## PROBLEM DETAILS
Word for word and without images, transcribe all of the records.

## SUPPLIED RECORDS
:::::
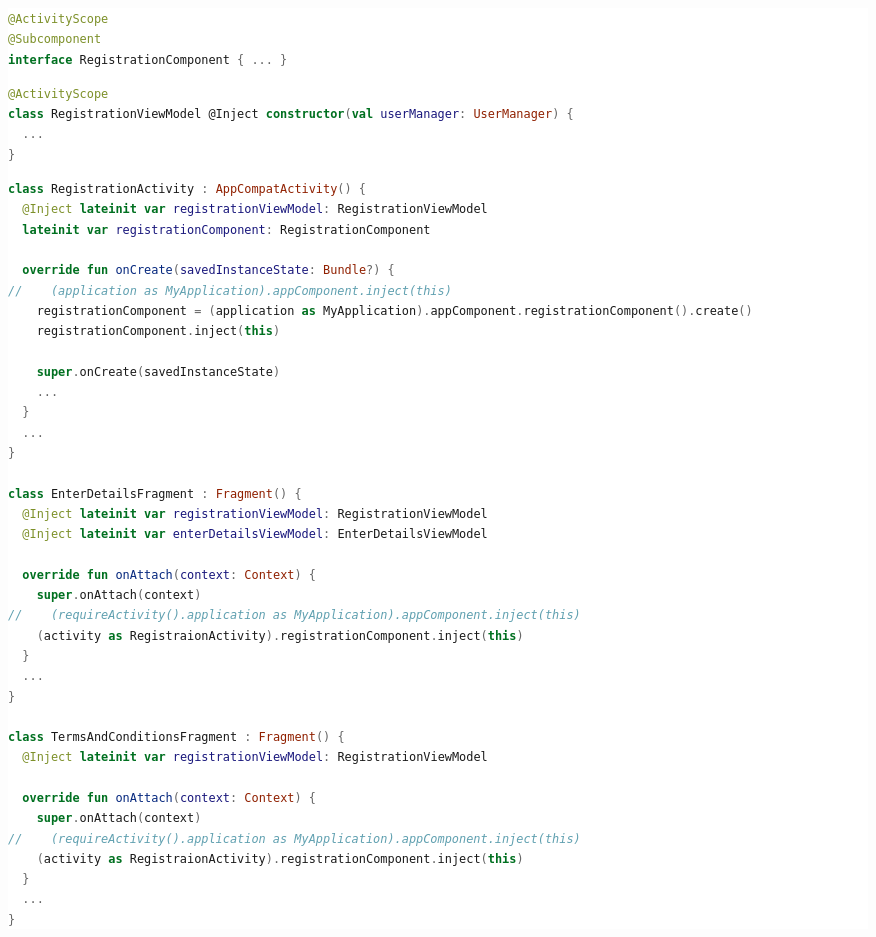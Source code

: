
 ```kotlin
@ActivityScope
@Subcomponent
interface RegistrationComponent { ... }
```

```kotlin
@ActivityScope
class RegistrationViewModel @Inject constructor(val userManager: UserManager) {
  ...
}
```

```kotlin
class RegistrationActivity : AppCompatActivity() {
  @Inject lateinit var registrationViewModel: RegistrationViewModel
  lateinit var registrationComponent: RegistrationComponent

  override fun onCreate(savedInstanceState: Bundle?) {
//    (application as MyApplication).appComponent.inject(this)
    registrationComponent = (application as MyApplication).appComponent.registrationComponent().create() 
    registrationComponent.inject(this)

    super.onCreate(savedInstanceState)
    ...
  }
  ...
}

class EnterDetailsFragment : Fragment() {
  @Inject lateinit var registrationViewModel: RegistrationViewModel
  @Inject lateinit var enterDetailsViewModel: EnterDetailsViewModel
  
  override fun onAttach(context: Context) {
    super.onAttach(context)
//    (requireActivity().application as MyApplication).appComponent.inject(this)
    (activity as RegistraionActivity).registrationComponent.inject(this)
  }
  ...
}

class TermsAndConditionsFragment : Fragment() {
  @Inject lateinit var registrationViewModel: RegistrationViewModel
  
  override fun onAttach(context: Context) {
    super.onAttach(context)
//    (requireActivity().application as MyApplication).appComponent.inject(this)
    (activity as RegistraionActivity).registrationComponent.inject(this)
  }
  ...
}
```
:::::
## SOLUTION TO THE EXERCISE
Source code

:
 ```kotlin
@ActivityScope
@Subcomponent
interface RegistrationComponent { ... }
```

```kotlin
@ActivityScope
class RegistrationViewModel @Inject constructor(val userManager: UserManager) {
  ...
}
```

```kotlin
class RegistrationActivity : AppCompatActivity() {
  @Inject lateinit var registrationViewModel: RegistrationViewModel
  lateinit var registrationComponent: RegistrationComponent

  override fun onCreate(savedInstanceState: Bundle?) {
//    (application as MyApplication).appComponent.inject(this)
    registrationComponent = (application as MyApplication).appComponent.registrationComponent().create() 
    registrationComponent.inject(this)

    super.onCreate(savedInstanceState)
    ...
  }
  ...
}

class EnterDetailsFragment : Fragment() {
  @Inject lateinit var registrationViewModel: RegistrationViewModel
  @Inject lateinit var enterDetailsViewModel: EnterDetailsViewModel
  
  override fun onAttach(context: Context) {
    super.onAttach(context)
//    (requireActivity().application as MyApplication).appComponent.inject(this)
    (activity as RegistraionActivity).registrationComponent.inject(this)
  }
  ...
}

class TermsAndConditionsFragment : Fragment() {
  @Inject lateinit var registrationViewModel: RegistrationViewModel
  
  override fun onAttach(context: Context) {
    super.onAttach(context)
//    (requireActivity().application as MyApplication).appComponent.inject(this)
    (activity as RegistraionActivity).registrationComponent.inject(this)
  }
  ...
}
```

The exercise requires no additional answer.